*** Opening of Data to examine ***

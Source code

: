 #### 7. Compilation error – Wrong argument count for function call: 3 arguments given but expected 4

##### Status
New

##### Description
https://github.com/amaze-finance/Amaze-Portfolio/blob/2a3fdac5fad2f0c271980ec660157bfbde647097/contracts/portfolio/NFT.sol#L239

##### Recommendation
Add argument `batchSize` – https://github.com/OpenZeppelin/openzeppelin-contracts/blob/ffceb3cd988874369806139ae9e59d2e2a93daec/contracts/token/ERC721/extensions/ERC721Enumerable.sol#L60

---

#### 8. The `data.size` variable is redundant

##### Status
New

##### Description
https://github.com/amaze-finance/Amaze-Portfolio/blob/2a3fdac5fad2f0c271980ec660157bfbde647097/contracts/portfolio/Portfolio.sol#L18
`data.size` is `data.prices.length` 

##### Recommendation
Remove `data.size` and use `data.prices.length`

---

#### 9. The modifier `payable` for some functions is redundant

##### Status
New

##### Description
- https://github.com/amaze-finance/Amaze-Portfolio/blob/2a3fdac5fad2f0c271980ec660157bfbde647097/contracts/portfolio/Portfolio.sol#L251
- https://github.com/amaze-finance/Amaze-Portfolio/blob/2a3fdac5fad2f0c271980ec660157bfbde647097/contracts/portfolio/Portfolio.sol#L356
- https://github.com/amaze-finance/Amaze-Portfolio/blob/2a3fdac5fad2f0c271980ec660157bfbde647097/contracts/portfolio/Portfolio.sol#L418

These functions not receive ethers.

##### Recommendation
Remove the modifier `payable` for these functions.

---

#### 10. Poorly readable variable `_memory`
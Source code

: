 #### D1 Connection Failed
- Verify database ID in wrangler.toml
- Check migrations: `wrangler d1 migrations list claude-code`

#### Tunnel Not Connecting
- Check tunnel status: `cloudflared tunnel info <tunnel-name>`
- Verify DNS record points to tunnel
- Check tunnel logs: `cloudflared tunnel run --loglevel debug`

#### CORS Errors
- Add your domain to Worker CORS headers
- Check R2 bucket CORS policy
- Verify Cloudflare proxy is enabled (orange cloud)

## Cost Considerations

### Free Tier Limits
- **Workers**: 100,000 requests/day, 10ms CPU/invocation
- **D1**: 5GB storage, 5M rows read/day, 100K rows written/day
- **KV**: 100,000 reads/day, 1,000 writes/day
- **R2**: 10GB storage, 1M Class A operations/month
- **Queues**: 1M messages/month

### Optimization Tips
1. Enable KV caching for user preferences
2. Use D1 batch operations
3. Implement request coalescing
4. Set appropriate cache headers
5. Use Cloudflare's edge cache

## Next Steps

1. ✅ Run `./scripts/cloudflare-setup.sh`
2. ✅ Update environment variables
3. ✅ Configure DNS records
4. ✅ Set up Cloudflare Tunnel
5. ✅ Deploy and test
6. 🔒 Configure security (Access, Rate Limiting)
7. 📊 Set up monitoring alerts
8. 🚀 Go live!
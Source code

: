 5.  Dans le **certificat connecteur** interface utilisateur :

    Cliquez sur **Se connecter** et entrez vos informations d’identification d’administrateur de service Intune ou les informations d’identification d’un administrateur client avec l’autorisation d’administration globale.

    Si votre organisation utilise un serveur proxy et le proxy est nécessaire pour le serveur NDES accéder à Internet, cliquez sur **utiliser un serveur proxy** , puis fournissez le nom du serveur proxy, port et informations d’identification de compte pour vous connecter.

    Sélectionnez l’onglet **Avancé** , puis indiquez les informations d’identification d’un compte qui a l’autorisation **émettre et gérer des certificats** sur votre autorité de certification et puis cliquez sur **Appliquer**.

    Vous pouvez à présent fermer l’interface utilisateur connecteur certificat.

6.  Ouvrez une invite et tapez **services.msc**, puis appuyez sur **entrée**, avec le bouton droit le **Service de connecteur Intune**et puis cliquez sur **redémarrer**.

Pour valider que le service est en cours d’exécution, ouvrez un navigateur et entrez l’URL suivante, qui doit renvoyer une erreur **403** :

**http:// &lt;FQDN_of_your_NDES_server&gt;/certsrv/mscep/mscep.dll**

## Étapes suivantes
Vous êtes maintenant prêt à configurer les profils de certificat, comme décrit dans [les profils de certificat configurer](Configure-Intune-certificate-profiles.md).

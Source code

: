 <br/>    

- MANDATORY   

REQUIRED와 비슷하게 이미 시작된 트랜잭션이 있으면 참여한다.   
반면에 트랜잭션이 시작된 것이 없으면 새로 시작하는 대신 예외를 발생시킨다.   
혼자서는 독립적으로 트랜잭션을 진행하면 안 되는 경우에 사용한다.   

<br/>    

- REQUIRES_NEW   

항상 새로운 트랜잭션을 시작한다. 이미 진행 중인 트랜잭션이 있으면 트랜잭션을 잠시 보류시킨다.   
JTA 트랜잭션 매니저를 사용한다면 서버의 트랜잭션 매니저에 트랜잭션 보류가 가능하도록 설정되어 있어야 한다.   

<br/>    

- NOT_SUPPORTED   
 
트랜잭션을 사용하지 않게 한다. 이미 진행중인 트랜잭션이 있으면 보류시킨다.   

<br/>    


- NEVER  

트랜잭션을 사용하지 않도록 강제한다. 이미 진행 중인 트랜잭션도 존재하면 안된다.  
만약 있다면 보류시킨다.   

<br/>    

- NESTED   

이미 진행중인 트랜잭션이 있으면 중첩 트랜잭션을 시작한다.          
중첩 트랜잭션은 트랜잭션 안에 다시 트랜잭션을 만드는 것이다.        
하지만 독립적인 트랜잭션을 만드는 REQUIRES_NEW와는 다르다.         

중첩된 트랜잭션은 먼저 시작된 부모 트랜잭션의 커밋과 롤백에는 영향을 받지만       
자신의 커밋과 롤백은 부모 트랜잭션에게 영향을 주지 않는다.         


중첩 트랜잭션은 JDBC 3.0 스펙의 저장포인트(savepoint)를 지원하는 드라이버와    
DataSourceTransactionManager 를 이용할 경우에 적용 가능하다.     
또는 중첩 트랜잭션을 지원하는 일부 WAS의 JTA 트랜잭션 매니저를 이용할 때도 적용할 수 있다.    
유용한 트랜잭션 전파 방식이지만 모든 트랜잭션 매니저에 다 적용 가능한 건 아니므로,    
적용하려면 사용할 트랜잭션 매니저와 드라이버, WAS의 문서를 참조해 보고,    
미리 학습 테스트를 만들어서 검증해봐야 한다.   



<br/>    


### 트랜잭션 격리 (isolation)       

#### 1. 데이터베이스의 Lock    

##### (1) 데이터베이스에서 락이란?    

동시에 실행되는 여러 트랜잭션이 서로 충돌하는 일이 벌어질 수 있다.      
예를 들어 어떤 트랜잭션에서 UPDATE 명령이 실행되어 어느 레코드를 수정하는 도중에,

*** Close of Data to examine ***

The answer must consist of every line above that contains the word "매니저에".

**Answer to this task:**
JTA 트랜잭션 매니저를 사용한다면 서버의 트랜잭션 매니저에 트랜잭션 보류가 가능하도록 설정되어 있어야 한다.   
유용한 트랜잭션 전파 방식이지만 모든 트랜잭션 매니저에 다 적용 가능한 건 아니므로,    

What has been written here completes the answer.